Postby PyMD5 » Fri Sep 09, 2016 4:45 am

casevh wrote:Here is my attempt at speeding up your worker function. I'm not sure how it compares to your current version.

Code: Select all
from _hashlib import openssl_md5 as md5
import time

def worker(hashinput,range_start,range_end, _md5 = md5):

  aarange = [bytes('%s' % i, 'ascii') for i in range(range_start,range_end)]
  bbrange = [bytes('.%s' % i, 'ascii') for i in range(0, 255)]
  ccrange = [bytes('.%s' % i, 'ascii') for i in range(0, 255)]
  ddrange = [bytes('.%s' % i, 'ascii') for i in range(0, 255)]

  hashin = None

  for aa in aarange:
    temphash = set(hashinput)
    if hashin != temphash:
      hashin = temphash
    if not hashin:
      return
    for bb in bbrange:
      for cc in ccrange:
        temp = aa + bb + cc
        for dd in ddrange:
          h = _md5(temp + dd).hexdigest()
          # h = temp + dd
          if h in hashin:
            hashinput.remove(entry)
            # Print syntax not verified!
            print('Match Found: %s.%s.%s.%s\t%s' % (aa,bb,cc,dd,entry))

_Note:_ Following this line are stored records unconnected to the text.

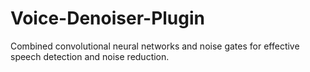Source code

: # Voice-Denoiser-Plugin
Combined convolutional neural networks and noise gates for effective speech detection and noise reduction.
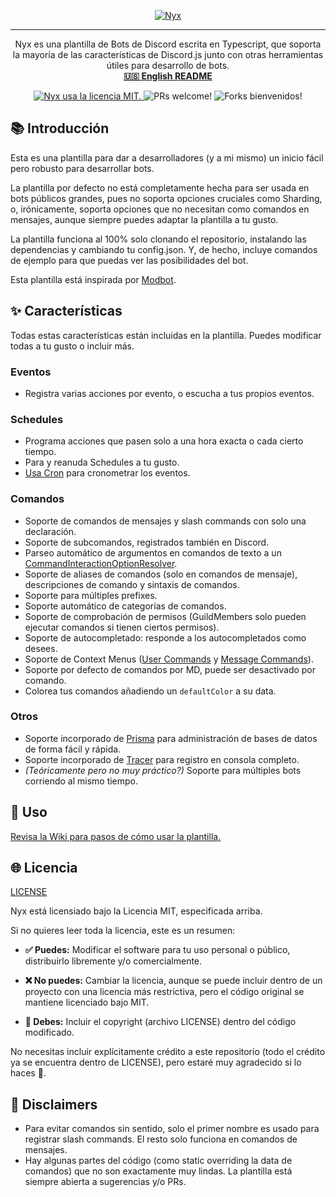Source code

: <p align="center">
  <a href="#">
    <img alt="Nyx" src="https://cdn.discordapp.com/attachments/707047887200321609/963261054249492490/nyx.png"/>
  </a>
</p>

---

<p align="center">
  Nyx es una plantilla de Bots de Discord escrita en Typescript, que soporta la mayoría de las características de Discord.js junto con otras herramientas útiles para desarrollo de bots.
  <br>
  <a href = "https://github.com/Amgelo563/nyx/blob/main/README.md"><b>🇺🇸 English README</b></a>
</p>

<p align="center">
  <a href="https://github.com/Amgelo563/nyx/blob/main/LICENSE">
    <img src="https://img.shields.io/badge/licencia-MIT-blue.svg" alt="Nyx usa la licencia MIT." />
  </a>
  <img src="https://img.shields.io/badge/PRs-bienvenidas-brightgreen.svg" alt="PRs welcome!" />
  <img src="https://img.shields.io/badge/Forks-bienvenidos-brightgreen.svg" alt="Forks bienvenidos!" />
</p>

## 📚 Introducción
Esta es una plantilla para dar a desarrolladores (y a mi mismo) un inicio fácil pero robusto para desarrollar bots.

La plantilla por defecto no está completamente hecha para ser usada en bots públicos grandes, pues no soporta opciones cruciales como Sharding, o, irónicamente, soporta opciones que no necesitan como comandos en mensajes, aunque siempre puedes adaptar la plantilla a tu gusto.

La plantilla funciona al 100% solo clonando el repositorio, instalando las dependencias y cambiando tu config.json. Y, de hecho, incluye comandos de ejemplo para que puedas ver las posibilidades del bot.

Esta plantilla está inspirada por [Modbot](https://github.com/aternosorg/modbot).

## ✨ Características
Todas estas características están incluidas en la plantilla. Puedes modificar todas a tu gusto o incluir más.

### Eventos
* Registra varias acciones por evento, o escucha a tus propios eventos.

### Schedules
* Programa acciones que pasen solo a una hora exacta o cada cierto tiempo.
* Para y reanuda Schedules a tu gusto.
* [Usa Cron](https://crontab.guru/) para cronometrar los eventos.

### Comandos
* Soporte de comandos de mensajes y slash commands con solo una declaración.
* Soporte de subcomandos, registrados también en Discord.
* Parseo automático de argumentos en comandos de texto a un [CommandInteractionOptionResolver](https://discord.js.org/#/docs/main/stable/class/CommandInteractionOptionResolver).
* Soporte de aliases de comandos (solo en comandos de mensaje), descripciones de comando y sintaxis de comandos.
* Soporte para múltiples prefixes.
* Soporte automático de categorías de comandos.
* Soporte de comprobación de permisos (GuildMembers solo pueden ejecutar comandos si tienen ciertos permisos).
* Soporte de autocompletado: responde a los autocompletados como desees.
* Soporte de Context Menus ([User Commands](https://discord.com/developers/docs/interactions/application-commands#user-commands) y [Message Commands](https://discord.com/developers/docs/interactions/application-commands#message-commands)).
* Soporte por defecto de comandos por MD, puede ser desactivado por comando.
* Colorea tus comandos añadiendo un `defaultColor` a su data.

### Otros
* Soporte incorporado de [Prisma](https://www.prisma.io/) para administración de bases de datos de forma fácil y rápida.
* Soporte incorporado de [Tracer](https://www.npmjs.com/package/tracer) para registro en consola completo.
* *(Teóricamente pero no muy práctico?)* Soporte para múltiples bots corriendo al mismo tiempo.

## 📖 Uso
[Revisa la Wiki para pasos de cómo usar la plantilla.](https://github.com/Amgelo563/nyx/wiki)

## 🌐 Licencia

[LICENSE](https://github.com/Amgelo563/nyx/blob/main/LICENSE)

Nyx está licensiado bajo la Licencia MIT, especificada arriba.

Si no quieres leer toda la licencia, este es un resumen:

* **✅ Puedes:** Modificar el software para tu uso personal o público, distribuirlo libremente y/o comercialmente.

* **❌ No puedes:** Cambiar la licencia, aunque se puede incluir dentro de un proyecto con una licencia más restrictiva, pero el código original se mantiene licenciado bajo MIT.

* **📝 Debes:** Incluir el copyright (archivo LICENSE) dentro del código modificado.

No necesitas incluir explícitamente crédito a este repositorio (todo el crédito ya se encuentra dentro de LICENSE), pero estaré muy agradecido si lo haces 💙.

## 🚧 Disclaimers
* Para evitar comandos sin sentido, solo el primer nombre es usado para registrar slash commands. El resto solo funciona en comandos de mensajes.
* Hay algunas partes del código (como static overriding la data de comandos) que no son exactamente muy lindas. La plantilla está siempre abierta a sugerencias y/o PRs.
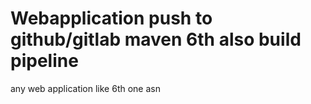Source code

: # Webapplication push to github/gitlab maven 6th also build pipeline
any web application like 6th one asn
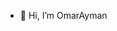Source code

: - 👋 Hi, I’m OmarAyman


<!---
OmarrAymann/OmarrAymann is a ✨ special ✨ repository because its `README.md` (this file) appears on your GitHub profile.
You can click the Preview link to take a look at your changes.
--->
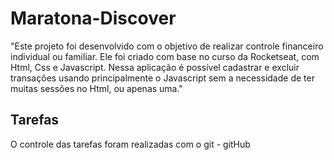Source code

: # Maratona-Discover

"Este projeto foi desenvolvido com o objetivo de realizar controle financeiro individual ou familiar. Ele foi criado com base no curso da Rocketseat, com Html, Css e Javascript. Nessa aplicação é possível cadastrar e excluir transações usando principalmente o Javascript sem a necessidade de ter muitas sessões no Html, ou apenas uma."
## Tarefas 

O controle das tarefas foram realizadas com o git - gitHub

if __name__ == '__main__':

  hashlist = [
    '11111111111111111111111111111111', # TEST HASH - replace with your own hashes
    '22222222222222222222222222222222', # TEST HASH - replace with your own hashes
    '33333333333333333333333333333333', # TEST HASH - replace with your own hashes
  ]

  start = time.time()
  worker(hashlist, 0, 3)
  print(time.time() - start)



Ah, genius! I didn't even think of formatting the iterables before using them to generate the MD5 hash, rather than each time the MD5 hash is generated. I'll test that out. I'll use .decode('utf-8') in the print statement to convert the bytes IP addresses back to strings. At least I hope that'll work.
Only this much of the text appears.